Sunday, March 05, 2006

Album of the Week




{...from Time Out Chicago ... for a somewhat revised version, go here ...}

Neko Case

Fox Confessor Brings the Flood
(Anti-)

Reverb swathes Neko Case in an angelic glow on her latest album. It catches her up into a rapturous cloud and somehow makes her voice—already vibrant and rich in emotional nuance—into something atmospheric. It also gives the material on the Chicago singer-songwriter’s fourth studio album a specific vibe whose pleasures, paradoxically, aren’t so easy to pin down.

Fox Confessor Brings the Flood is a blissfully out-of-time song cycle that evokes a lot of different things, and keeps revealing more with each listen. At any turn, we’re reminded of old-school country-gospel harmonies, the otherworldly twang of Angelo Badalamenti soundtracks, the early 1960s dream pop of half-forgotten girl groups and doo-wop swains, and the soulful Americana of the Band (yep, that is Garth Hudson playing piano and organ on several cuts). But, mostly, we marvel at how Case inhabits this ephemeral world of sound as if it were her own private playhouse—a jukebox of the mind, stuffed with tumbleweeds and glimmer.

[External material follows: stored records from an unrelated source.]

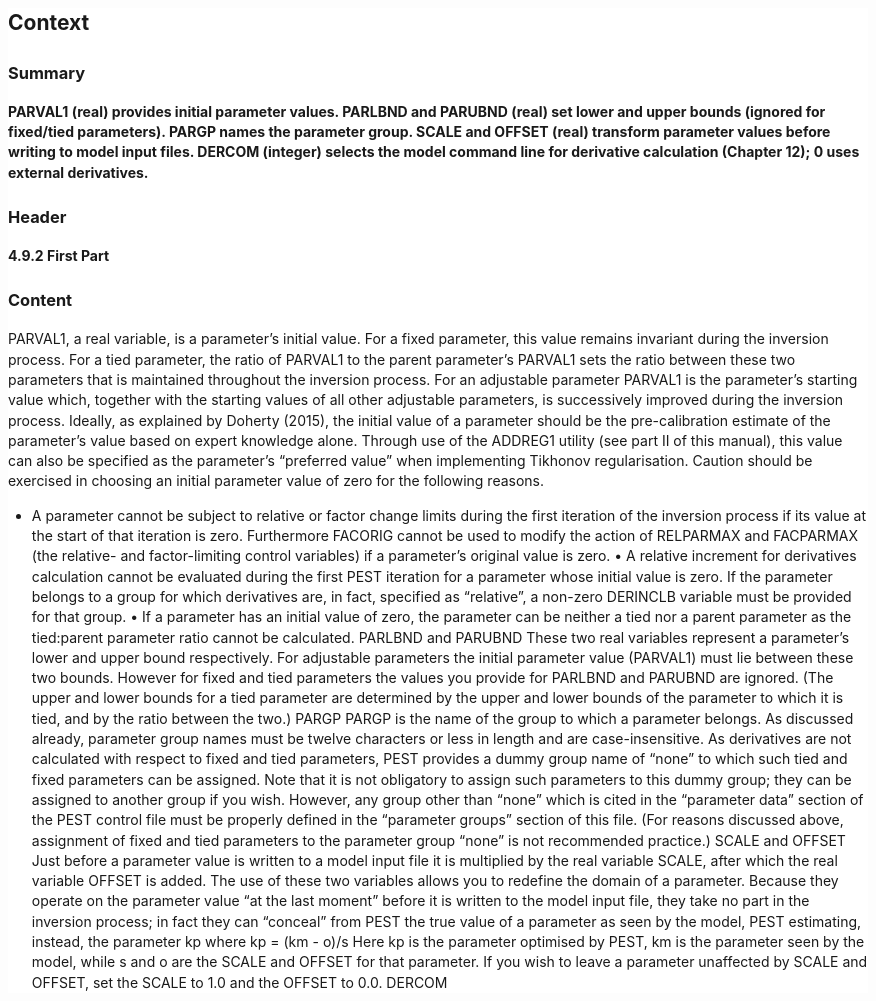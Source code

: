 
## Context

### Summary
**PARVAL1 (real) provides initial parameter values.  PARLBND and PARUBND (real) set lower and upper bounds (ignored for fixed/tied parameters). PARGP names the parameter group. SCALE and OFFSET (real) transform parameter values before writing to model input files. DERCOM (integer) selects the model command line for derivative calculation (Chapter 12); 0 uses external derivatives.**

### Header
**4.9.2 First Part**

### Content
PARVAL1, a real variable, is a parameter’s initial value. For a fixed parameter, this value remains invariant during the inversion process. For a tied parameter, the ratio of PARVAL1 to the parent parameter’s PARVAL1 sets the ratio between these two parameters that is maintained throughout the inversion process. For an adjustable parameter PARVAL1 is the parameter’s starting value which, together with the starting values of all other adjustable parameters, is successively improved during the inversion process.
Ideally, as explained by Doherty (2015), the initial value of a parameter should be the pre-calibration estimate of the parameter’s value based on expert knowledge alone. Through use of the ADDREG1 utility (see part II of this manual), this value can also be specified as the parameter’s “preferred value” when implementing Tikhonov regularisation.
Caution should be exercised in choosing an initial parameter value of zero for the following reasons.
- A parameter cannot be subject to relative or factor change limits during the first iteration of the inversion process if its value at the start of that iteration is zero. Furthermore FACORIG cannot be used to modify the action of RELPARMAX and FACPARMAX (the relative- and factor-limiting control variables) if a parameter’s original value is zero.
• A relative increment for derivatives calculation cannot be evaluated during the first PEST iteration for a parameter whose initial value is zero. If the parameter belongs to a group for which derivatives are, in fact, specified as “relative”, a non-zero DERINCLB variable must be provided for that group.
• If a parameter has an initial value of zero, the parameter can be neither a tied nor a parent parameter as the tied:parent parameter ratio cannot be calculated.
PARLBND and PARUBND
These two real variables represent a parameter’s lower and upper bound respectively. For adjustable parameters the initial parameter value (PARVAL1) must lie between these two bounds. However for fixed and tied parameters the values you provide for PARLBND and PARUBND are ignored. (The upper and lower bounds for a tied parameter are determined by the upper and lower bounds of the parameter to which it is tied, and by the ratio between the two.)
PARGP
PARGP is the name of the group to which a parameter belongs. As discussed already, parameter group names must be twelve characters or less in length and are case-insensitive. As derivatives are not calculated with respect to fixed and tied parameters, PEST provides a dummy group name of “none” to which such tied and fixed parameters can be assigned. Note that it is not obligatory to assign such parameters to this dummy group; they can be assigned to another group if you wish. However, any group other than “none” which is cited in the “parameter data” section of the PEST control file must be properly defined in the “parameter groups” section of this file. (For reasons discussed above, assignment of fixed and tied parameters to the parameter group “none” is not recommended practice.)
SCALE and OFFSET
Just before a parameter value is written to a model input file it is multiplied by the real variable SCALE, after which the real variable OFFSET is added. The use of these two variables allows you to redefine the domain of a parameter. Because they operate on the parameter value “at the last moment” before it is written to the model input file, they take no part in the inversion process; in fact they can “conceal” from PEST the true value of a parameter as seen by the model, PEST estimating, instead, the parameter kp where
kp = (km - o)/s
Here kp is the parameter optimised by PEST, km is the parameter seen by the model, while s and o are the SCALE and OFFSET for that parameter. If you wish to leave a parameter unaffected by SCALE and OFFSET, set the SCALE to 1.0 and the OFFSET to 0.0.
DERCOM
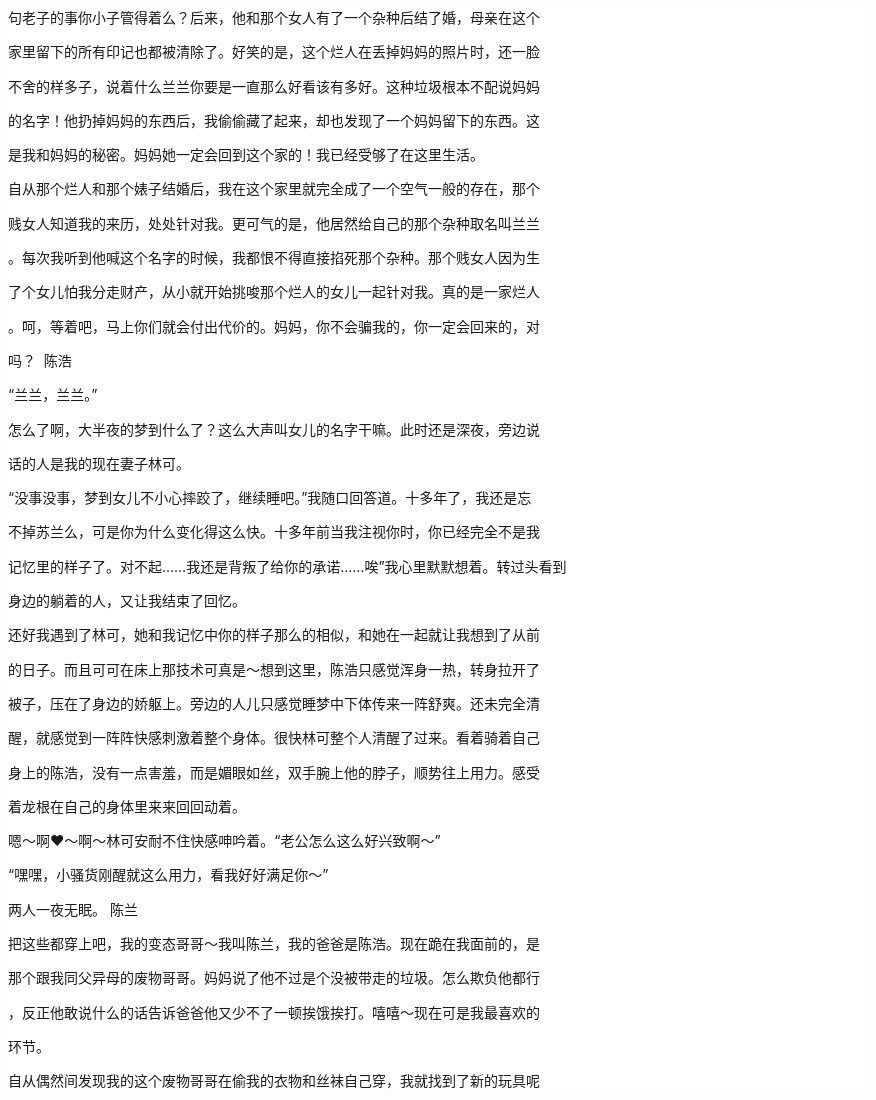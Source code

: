 句老子的事你小子管得着么？后来，他和那个女人有了一个杂种后结了婚，母亲在这个

家里留下的所有印记也都被清除了。好笑的是，这个烂人在丢掉妈妈的照片时，还一脸

不舍的样多子，说着什么兰兰你要是一直那么好看该有多好。这种垃圾根本不配说妈妈

的名字！他扔掉妈妈的东西后，我偷偷藏了起来，却也发现了一个妈妈留下的东西。这

是我和妈妈的秘密。妈妈她一定会回到这个家的！我已经受够了在这里生活。

自从那个烂人和那个婊子结婚后，我在这个家里就完全成了一个空气一般的存在，那个

贱女人知道我的来历，处处针对我。更可气的是，他居然给自己的那个杂种取名叫兰兰

。每次我听到他喊这个名字的时候，我都恨不得直接掐死那个杂种。那个贱女人因为生

了个女儿怕我分走财产，从小就开始挑唆那个烂人的女儿一起针对我。真的是一家烂人

。呵，等着吧，马上你们就会付出代价的。妈妈，你不会骗我的，你一定会回来的，对

吗？
 陈浩

“兰兰，兰兰。”

怎么了啊，大半夜的梦到什么了？这么大声叫女儿的名字干嘛。此时还是深夜，旁边说

话的人是我的现在妻子林可。

“没事没事，梦到女儿不小心摔跤了，继续睡吧。”我随口回答道。十多年了，我还是忘

不掉苏兰么，可是你为什么变化得这么快。十多年前当我注视你时，你已经完全不是我

记忆里的样子了。对不起……我还是背叛了给你的承诺……唉”我心里默默想着。转过头看到

身边的躺着的人，又让我结束了回忆。

还好我遇到了林可，她和我记忆中你的样子那么的相似，和她在一起就让我想到了从前

的日子。而且可可在床上那技术可真是～想到这里，陈浩只感觉浑身一热，转身拉开了

被子，压在了身边的娇躯上。旁边的人儿只感觉睡梦中下体传来一阵舒爽。还未完全清

醒，就感觉到一阵阵快感刺激着整个身体。很快林可整个人清醒了过来。看着骑着自己

身上的陈浩，没有一点害羞，而是媚眼如丝，双手腕上他的脖子，顺势往上用力。感受

着龙根在自己的身体里来来回回动着。

嗯～啊❤️～啊～林可安耐不住快感呻吟着。“老公怎么这么好兴致啊～”

“嘿嘿，小骚货刚醒就这么用力，看我好好满足你～”

两人一夜无眠。
陈兰

把这些都穿上吧，我的变态哥哥～我叫陈兰，我的爸爸是陈浩。现在跪在我面前的，是

那个跟我同父异母的废物哥哥。妈妈说了他不过是个没被带走的垃圾。怎么欺负他都行

，反正他敢说什么的话告诉爸爸他又少不了一顿挨饿挨打。嘻嘻～现在可是我最喜欢的

环节。

自从偶然间发现我的这个废物哥哥在偷我的衣物和丝袜自己穿，我就找到了新的玩具呢
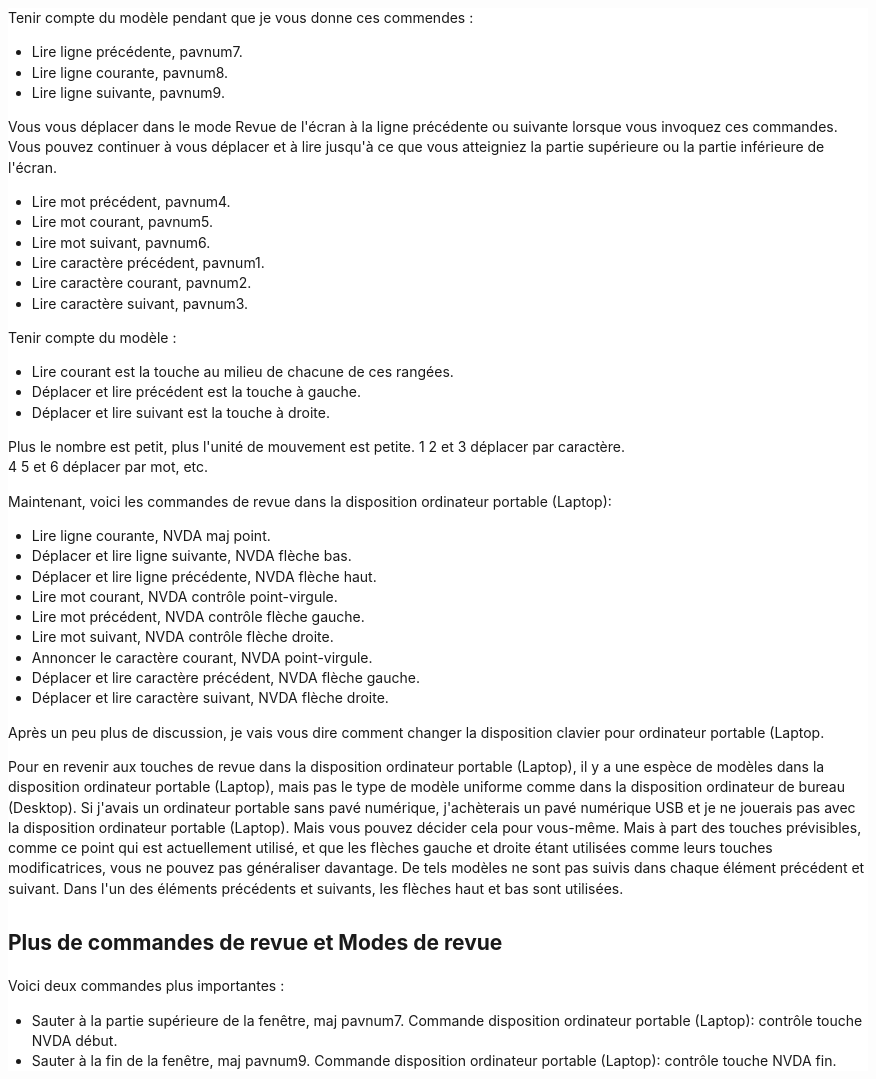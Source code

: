 Tenir compte du modèle pendant que je vous donne ces commendes :          

* Lire ligne précédente, pavnum7.       
* Lire ligne courante, pavnum8.         
* Lire ligne suivante, pavnum9.         

Vous vous déplacer  dans le mode Revue de l'écran à la ligne précédente ou suivante lorsque vous invoquez ces commandes.  Vous pouvez continuer à vous déplacer et à lire jusqu'à ce que vous atteigniez la  partie supérieure ou la  partie inférieure de l'écran.           

* Lire mot précédent, pavnum4.            
* Lire mot courant, pavnum5.             
* Lire mot suivant, pavnum6.               
* Lire caractère précédent, pavnum1.               
* Lire caractère courant, pavnum2.               
* Lire caractère suivant, pavnum3.                     

Tenir compte du modèle :            

* Lire courant est la touche au milieu de chacune de ces rangées.                
* Déplacer et lire précédent est la touche à gauche.                 
* Déplacer et lire suivant est la touche à droite.        

Plus le nombre est petit, plus l'unité de mouvement est petite.  1 2 et 3  déplacer par caractère.      
4 5 et 6 déplacer par mot, etc.                

Maintenant, voici les commandes de revue dans la disposition ordinateur portable (Laptop):                   

* Lire ligne courante, NVDA maj point.          
* Déplacer et lire ligne suivante, NVDA flèche bas.               
* Déplacer et lire ligne précédente, NVDA flèche haut.               
* Lire mot courant, NVDA contrôle point-virgule.         
* Lire mot précédent, NVDA contrôle flèche gauche.           
* Lire mot suivant, NVDA contrôle flèche droite.              
* Annoncer le caractère courant, NVDA point-virgule.                  
* Déplacer et lire caractère précédent, NVDA flèche gauche.                         
* Déplacer et lire caractère suivant, NVDA flèche droite.                  

Après un peu plus de discussion, je vais vous dire comment changer la disposition clavier pour ordinateur portable (Laptop.                    

Pour en revenir aux touches de revue dans la disposition ordinateur portable (Laptop), il y a une espèce de modèles dans la disposition ordinateur portable (Laptop), mais pas le type de modèle uniforme comme dans la disposition ordinateur de bureau (Desktop). Si j'avais un ordinateur portable sans pavé numérique, j'achèterais un pavé numérique USB et je ne jouerais pas avec la disposition ordinateur portable (Laptop).  Mais vous pouvez décider cela pour vous-même.  Mais à part des  touches prévisibles, comme ce point qui est actuellement utilisé, et que les flèches gauche et droite étant utilisées comme leurs touches modificatrices, vous ne pouvez pas généraliser davantage.  De tels modèles ne sont pas suivis dans chaque élément précédent et suivant.  Dans l'un des éléments précédents et suivants, les flèches haut et bas sont utilisées.  

## Plus de commandes de revue et Modes de revue

Voici deux commandes plus importantes :                 

* Sauter à la partie supérieure de la fenêtre, maj pavnum7. Commande disposition ordinateur portable (Laptop): contrôle touche NVDA début.         
* Sauter à la fin de la fenêtre, maj pavnum9. Commande disposition ordinateur portable (Laptop): contrôle touche NVDA fin.                     
 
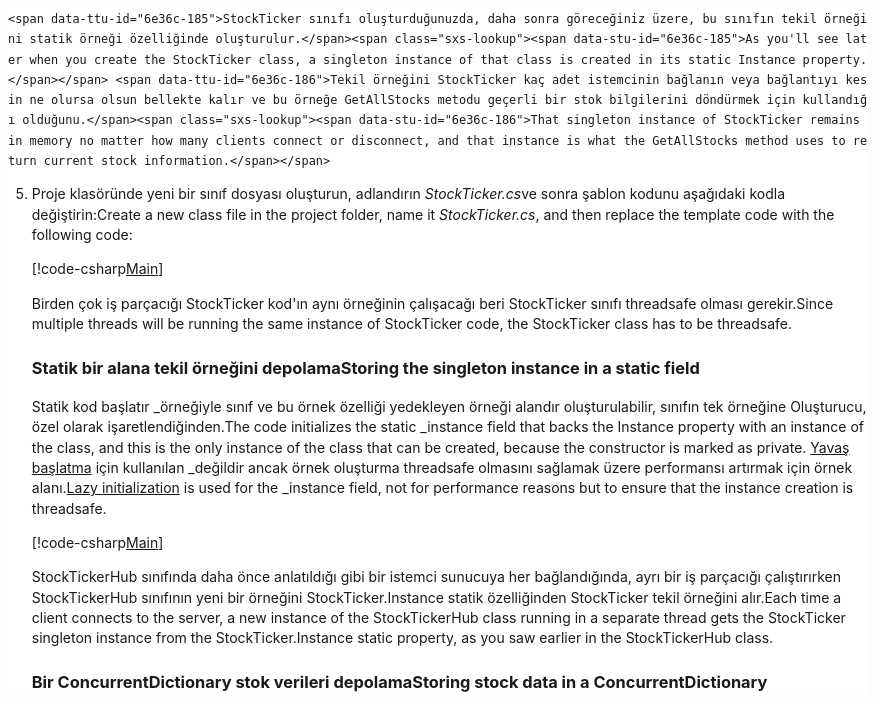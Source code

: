     <span data-ttu-id="6e36c-185">StockTicker sınıfı oluşturduğunuzda, daha sonra göreceğiniz üzere, bu sınıfın tekil örneğini statik örneği özelliğinde oluşturulur.</span><span class="sxs-lookup"><span data-stu-id="6e36c-185">As you'll see later when you create the StockTicker class, a singleton instance of that class is created in its static Instance property.</span></span> <span data-ttu-id="6e36c-186">Tekil örneğini StockTicker kaç adet istemcinin bağlanın veya bağlantıyı kesin ne olursa olsun bellekte kalır ve bu örneğe GetAllStocks metodu geçerli bir stok bilgilerini döndürmek için kullandığı olduğunu.</span><span class="sxs-lookup"><span data-stu-id="6e36c-186">That singleton instance of StockTicker remains in memory no matter how many clients connect or disconnect, and that instance is what the GetAllStocks method uses to return current stock information.</span></span>
5. <span data-ttu-id="6e36c-187">Proje klasöründe yeni bir sınıf dosyası oluşturun, adlandırın *StockTicker.cs*ve sonra şablon kodunu aşağıdaki kodla değiştirin:</span><span class="sxs-lookup"><span data-stu-id="6e36c-187">Create a new class file in the project folder, name it *StockTicker.cs*, and then replace the template code with the following code:</span></span>

    [!code-csharp[Main](tutorial-server-broadcast-with-aspnet-signalr/samples/sample4.cs)]

    <span data-ttu-id="6e36c-188">Birden çok iş parçacığı StockTicker kod'ın aynı örneğinin çalışacağı beri StockTicker sınıfı threadsafe olması gerekir.</span><span class="sxs-lookup"><span data-stu-id="6e36c-188">Since multiple threads will be running the same instance of StockTicker code, the StockTicker class has to be threadsafe.</span></span>

    ### <a name="storing-the-singleton-instance-in-a-static-field"></a><span data-ttu-id="6e36c-189">Statik bir alana tekil örneğini depolama</span><span class="sxs-lookup"><span data-stu-id="6e36c-189">Storing the singleton instance in a static field</span></span>

    <span data-ttu-id="6e36c-190">Statik kod başlatır \_örneğiyle sınıf ve bu örnek özelliği yedekleyen örneği alandır oluşturulabilir, sınıfın tek örneğine Oluşturucu, özel olarak işaretlendiğinden.</span><span class="sxs-lookup"><span data-stu-id="6e36c-190">The code initializes the static \_instance field that backs the Instance property with an instance of the class, and this is the only instance of the class that can be created, because the constructor is marked as private.</span></span> <span data-ttu-id="6e36c-191">[Yavaş başlatma](https://msdn.microsoft.com/library/dd997286.aspx) için kullanılan \_değildir ancak örnek oluşturma threadsafe olmasını sağlamak üzere performansı artırmak için örnek alanı.</span><span class="sxs-lookup"><span data-stu-id="6e36c-191">[Lazy initialization](https://msdn.microsoft.com/library/dd997286.aspx) is used for the \_instance field, not for performance reasons but to ensure that the instance creation is threadsafe.</span></span>

    [!code-csharp[Main](tutorial-server-broadcast-with-aspnet-signalr/samples/sample5.cs)]

    <span data-ttu-id="6e36c-192">StockTickerHub sınıfında daha önce anlatıldığı gibi bir istemci sunucuya her bağlandığında, ayrı bir iş parçacığı çalıştırırken StockTickerHub sınıfının yeni bir örneğini StockTicker.Instance statik özelliğinden StockTicker tekil örneğini alır.</span><span class="sxs-lookup"><span data-stu-id="6e36c-192">Each time a client connects to the server, a new instance of the StockTickerHub class running in a separate thread gets the StockTicker singleton instance from the StockTicker.Instance static property, as you saw earlier in the StockTickerHub class.</span></span>

    ### <a name="storing-stock-data-in-a-concurrentdictionary"></a><span data-ttu-id="6e36c-193">Bir ConcurrentDictionary stok verileri depolama</span><span class="sxs-lookup"><span data-stu-id="6e36c-193">Storing stock data in a ConcurrentDictionary</span></span>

Four years in the making, between Case’s stints backing up various pals (like John Doe), working various side projects and performing with the New Pornographers, Fox Confessor is unabashedly retro in spirit yet contemporary in its imagination. Her collaborators, who include members of Calexico and the Sadies, help create intricate and detailed arrangements that animate the lyrics with subtle flourishes. These allow Case to sidestep the literal in her songwriting, as she delves into self-invented fables (“Margaret vs. Pauline”), dwells in sweet-sad waltz-time (“Star Witness,” “That Teenage Feeling”), dials up John the Revelator (“John Saw that Number”), and limns enigmatic scenarios (“The Needle Has Landed”) that resolve in cello-and-dulcimer duets and a few descending guitar notes that keep echoing—even when the reverb is off.